Tuesday, November 4, 2014

Quarantine Power

Dave: My wife makes me take off my clothes in the garage. Then she leaves out a bucket of warm water and some soap. And then she douses everything in hand sanitizer after I leave. She's overreacting, right?
Dr Erin Mears: Not really. And stop touching your face, Dave.
--Contagion

Judge Nap suggests that federal government quarantines on people returning from Ebola relief efforts in Africa are wrong. I understand his point. Presumption of liberty, a tenet of natural law, precludes government from detaining people without due cause in the name of public safety.

I also understand the very real potential for government to abuse quarantine power.

But is there not a argument that due cause does exist here? Ebola transmission mechanisms are not well understood. There is a chance that relief workers can be carrying the virus in hard-to-detect manners. As such, the fact that these people were exposed to conditions that could have infected them and made them carriers could be seen as constituting due cause.

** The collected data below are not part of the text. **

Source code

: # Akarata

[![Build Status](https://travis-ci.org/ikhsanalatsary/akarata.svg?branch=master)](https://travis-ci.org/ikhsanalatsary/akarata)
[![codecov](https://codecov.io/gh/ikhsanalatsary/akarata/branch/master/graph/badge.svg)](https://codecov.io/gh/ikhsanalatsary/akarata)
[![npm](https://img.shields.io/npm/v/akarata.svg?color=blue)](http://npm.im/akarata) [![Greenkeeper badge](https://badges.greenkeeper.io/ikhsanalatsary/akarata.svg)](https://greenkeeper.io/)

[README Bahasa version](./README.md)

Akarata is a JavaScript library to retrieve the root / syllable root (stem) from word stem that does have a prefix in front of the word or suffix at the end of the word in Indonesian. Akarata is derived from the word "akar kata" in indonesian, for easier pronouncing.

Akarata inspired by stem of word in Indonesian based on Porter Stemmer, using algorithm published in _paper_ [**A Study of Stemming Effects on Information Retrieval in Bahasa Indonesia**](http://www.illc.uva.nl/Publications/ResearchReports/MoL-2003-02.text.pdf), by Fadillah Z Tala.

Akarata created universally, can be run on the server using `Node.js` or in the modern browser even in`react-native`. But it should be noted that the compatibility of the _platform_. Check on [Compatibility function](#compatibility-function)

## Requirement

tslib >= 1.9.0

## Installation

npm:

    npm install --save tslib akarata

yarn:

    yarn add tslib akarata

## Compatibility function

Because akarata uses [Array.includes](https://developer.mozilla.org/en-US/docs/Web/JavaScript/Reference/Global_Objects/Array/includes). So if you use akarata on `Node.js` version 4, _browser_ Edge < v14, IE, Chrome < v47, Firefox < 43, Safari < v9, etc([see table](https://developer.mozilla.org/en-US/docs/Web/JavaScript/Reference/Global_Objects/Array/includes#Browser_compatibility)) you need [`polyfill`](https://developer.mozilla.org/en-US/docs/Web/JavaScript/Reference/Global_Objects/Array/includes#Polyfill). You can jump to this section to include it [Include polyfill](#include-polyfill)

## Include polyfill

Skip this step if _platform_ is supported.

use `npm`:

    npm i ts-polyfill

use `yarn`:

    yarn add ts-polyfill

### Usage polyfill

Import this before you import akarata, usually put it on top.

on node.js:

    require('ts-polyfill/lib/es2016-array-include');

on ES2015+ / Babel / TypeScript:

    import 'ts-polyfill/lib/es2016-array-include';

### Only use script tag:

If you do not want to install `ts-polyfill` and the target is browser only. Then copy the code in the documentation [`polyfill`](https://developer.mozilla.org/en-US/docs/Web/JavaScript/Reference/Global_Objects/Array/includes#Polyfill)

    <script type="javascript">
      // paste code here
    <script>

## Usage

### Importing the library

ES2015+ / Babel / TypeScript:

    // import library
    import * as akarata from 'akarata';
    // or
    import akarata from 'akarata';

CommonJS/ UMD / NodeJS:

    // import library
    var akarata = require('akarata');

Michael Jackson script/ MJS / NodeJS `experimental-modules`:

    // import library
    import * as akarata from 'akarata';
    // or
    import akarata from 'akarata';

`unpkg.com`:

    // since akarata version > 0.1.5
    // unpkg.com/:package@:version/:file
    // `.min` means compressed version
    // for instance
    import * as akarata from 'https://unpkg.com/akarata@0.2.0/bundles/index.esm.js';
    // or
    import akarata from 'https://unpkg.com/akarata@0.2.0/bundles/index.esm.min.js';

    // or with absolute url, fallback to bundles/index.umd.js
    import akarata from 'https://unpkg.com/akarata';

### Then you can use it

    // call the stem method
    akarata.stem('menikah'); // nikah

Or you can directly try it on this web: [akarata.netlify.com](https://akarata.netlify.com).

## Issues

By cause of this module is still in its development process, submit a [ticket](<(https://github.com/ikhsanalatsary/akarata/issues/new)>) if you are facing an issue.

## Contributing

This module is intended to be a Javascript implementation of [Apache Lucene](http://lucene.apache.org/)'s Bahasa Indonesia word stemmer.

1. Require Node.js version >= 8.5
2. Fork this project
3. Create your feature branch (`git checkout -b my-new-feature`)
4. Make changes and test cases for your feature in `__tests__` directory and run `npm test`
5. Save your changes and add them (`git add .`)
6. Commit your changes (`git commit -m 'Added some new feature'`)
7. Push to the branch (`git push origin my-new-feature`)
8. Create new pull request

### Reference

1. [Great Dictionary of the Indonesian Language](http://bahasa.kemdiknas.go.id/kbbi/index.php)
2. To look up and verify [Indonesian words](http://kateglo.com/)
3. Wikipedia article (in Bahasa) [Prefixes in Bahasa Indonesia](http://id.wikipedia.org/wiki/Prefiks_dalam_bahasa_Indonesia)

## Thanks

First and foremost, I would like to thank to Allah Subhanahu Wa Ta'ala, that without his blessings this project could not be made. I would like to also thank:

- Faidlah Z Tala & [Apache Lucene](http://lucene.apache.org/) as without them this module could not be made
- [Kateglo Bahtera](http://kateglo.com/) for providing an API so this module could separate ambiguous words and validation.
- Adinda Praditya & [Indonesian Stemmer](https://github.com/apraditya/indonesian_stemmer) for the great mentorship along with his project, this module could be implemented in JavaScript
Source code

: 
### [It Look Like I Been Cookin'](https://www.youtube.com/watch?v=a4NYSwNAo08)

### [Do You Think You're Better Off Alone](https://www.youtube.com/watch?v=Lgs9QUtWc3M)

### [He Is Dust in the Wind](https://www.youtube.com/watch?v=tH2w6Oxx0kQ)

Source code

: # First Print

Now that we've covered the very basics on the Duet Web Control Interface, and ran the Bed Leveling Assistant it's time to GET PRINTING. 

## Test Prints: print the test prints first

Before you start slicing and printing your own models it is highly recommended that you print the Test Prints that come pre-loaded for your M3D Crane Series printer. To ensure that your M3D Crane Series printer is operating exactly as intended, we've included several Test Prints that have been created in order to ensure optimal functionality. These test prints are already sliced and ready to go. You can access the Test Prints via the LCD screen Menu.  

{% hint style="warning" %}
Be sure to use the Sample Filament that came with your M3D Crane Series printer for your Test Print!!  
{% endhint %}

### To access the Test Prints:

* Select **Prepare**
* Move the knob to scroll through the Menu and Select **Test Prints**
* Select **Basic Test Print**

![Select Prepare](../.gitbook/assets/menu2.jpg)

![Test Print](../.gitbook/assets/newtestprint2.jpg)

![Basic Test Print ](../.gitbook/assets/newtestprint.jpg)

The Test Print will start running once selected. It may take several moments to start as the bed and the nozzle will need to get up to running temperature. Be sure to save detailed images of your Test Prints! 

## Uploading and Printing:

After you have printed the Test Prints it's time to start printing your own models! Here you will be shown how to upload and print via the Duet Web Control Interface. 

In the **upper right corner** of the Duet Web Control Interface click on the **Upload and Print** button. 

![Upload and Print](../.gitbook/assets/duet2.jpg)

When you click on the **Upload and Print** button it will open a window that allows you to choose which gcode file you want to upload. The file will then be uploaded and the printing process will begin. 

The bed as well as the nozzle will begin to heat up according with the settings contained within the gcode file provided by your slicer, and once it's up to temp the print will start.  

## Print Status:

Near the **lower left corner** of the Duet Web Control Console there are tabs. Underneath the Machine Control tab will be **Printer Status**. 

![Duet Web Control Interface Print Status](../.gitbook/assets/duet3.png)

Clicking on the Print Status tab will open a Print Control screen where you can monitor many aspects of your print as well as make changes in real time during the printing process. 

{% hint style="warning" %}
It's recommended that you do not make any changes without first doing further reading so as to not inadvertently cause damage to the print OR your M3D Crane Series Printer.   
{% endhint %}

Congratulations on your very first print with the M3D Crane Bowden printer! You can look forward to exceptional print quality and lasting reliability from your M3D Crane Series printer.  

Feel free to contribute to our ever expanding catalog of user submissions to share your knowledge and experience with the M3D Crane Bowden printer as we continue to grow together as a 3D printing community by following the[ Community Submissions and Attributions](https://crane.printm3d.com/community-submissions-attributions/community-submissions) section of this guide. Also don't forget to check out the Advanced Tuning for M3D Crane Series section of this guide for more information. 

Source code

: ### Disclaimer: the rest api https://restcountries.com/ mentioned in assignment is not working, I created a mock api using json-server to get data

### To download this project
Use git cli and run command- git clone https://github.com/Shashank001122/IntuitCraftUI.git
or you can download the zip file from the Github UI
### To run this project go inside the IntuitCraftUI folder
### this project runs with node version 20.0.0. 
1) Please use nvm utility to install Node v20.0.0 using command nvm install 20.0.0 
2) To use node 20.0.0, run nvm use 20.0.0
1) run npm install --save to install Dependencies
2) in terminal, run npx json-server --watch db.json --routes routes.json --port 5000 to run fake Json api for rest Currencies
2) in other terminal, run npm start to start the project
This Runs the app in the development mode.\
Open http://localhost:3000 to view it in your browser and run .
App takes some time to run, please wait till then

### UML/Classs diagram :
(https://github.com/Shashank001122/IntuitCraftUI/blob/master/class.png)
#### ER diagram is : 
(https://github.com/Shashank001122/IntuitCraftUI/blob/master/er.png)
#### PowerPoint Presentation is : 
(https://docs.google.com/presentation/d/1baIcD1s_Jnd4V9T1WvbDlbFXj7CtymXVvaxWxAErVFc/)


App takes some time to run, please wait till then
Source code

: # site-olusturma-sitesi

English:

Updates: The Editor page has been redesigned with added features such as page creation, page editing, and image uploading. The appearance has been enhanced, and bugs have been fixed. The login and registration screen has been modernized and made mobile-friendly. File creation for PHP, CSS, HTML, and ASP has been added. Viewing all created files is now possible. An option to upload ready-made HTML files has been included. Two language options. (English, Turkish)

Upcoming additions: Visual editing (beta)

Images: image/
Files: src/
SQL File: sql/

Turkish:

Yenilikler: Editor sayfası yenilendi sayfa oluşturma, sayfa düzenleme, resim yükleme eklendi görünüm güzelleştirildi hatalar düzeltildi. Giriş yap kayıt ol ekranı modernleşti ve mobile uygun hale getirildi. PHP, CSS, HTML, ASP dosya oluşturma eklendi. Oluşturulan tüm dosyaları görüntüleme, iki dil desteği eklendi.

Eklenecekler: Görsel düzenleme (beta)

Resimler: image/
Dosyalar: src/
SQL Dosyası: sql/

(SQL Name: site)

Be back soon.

There is also an argument to be made that people who immerse themselves in contagious environments voluntarily surrender their liberty. Upon their return, there is some probability that they could contaminate others with a deadly virus. Thus, prior to reentering their home society, their freedom must be restricted until it is determined that they do not threaten the freedom of others.

Refusing or avoiding quarantine in such a situation could be seen as aggressing on others. Even if the aggressor does not intend serious even lethal harm, it could happen nonetheless (similar to 'involuntary manslaughter').

One remedy is to make people who do in fact infect others liable for harm that they consequently bring to others. However, establishing clear causal links in such circumstances would likely be difficult.

Quarantine, then, seems a plausible alternative. It can be seen as consistent with the proper scope of government--that being to help people protect their person and property against infringement by others. The returning relief worker who avoids quarantine in situations where knowledge about a lethal virus is lacking can be seen as committing an act of aggression on others. Government-facilitated quarantines help individuals defend themselves against this aggression.

Viewed in this light, presumption of liberty rests with the people who might get infected rather than with the relief worker.

Perhaps this is a case where the Welfare Clause rightly applies...

1 comment:

dgeorge12358 said...

The Centers for Disease Control and Prevention (CDC), in collaboration with the Department of Homeland Security, has implemented Federal travel restriction procedures to protect travelers and the public from communicable diseases that constitute a public health threat.

At the request of CDC’s Division of Global Migration and Quarantine, persons who have a communicable disease constituting a public health threat, in addition to meeting specified criteria may be placed on the Do Not Board list and issued a Border Lookout, enforced by the Transportation Security Administration and Customs and Border Protection, respectively.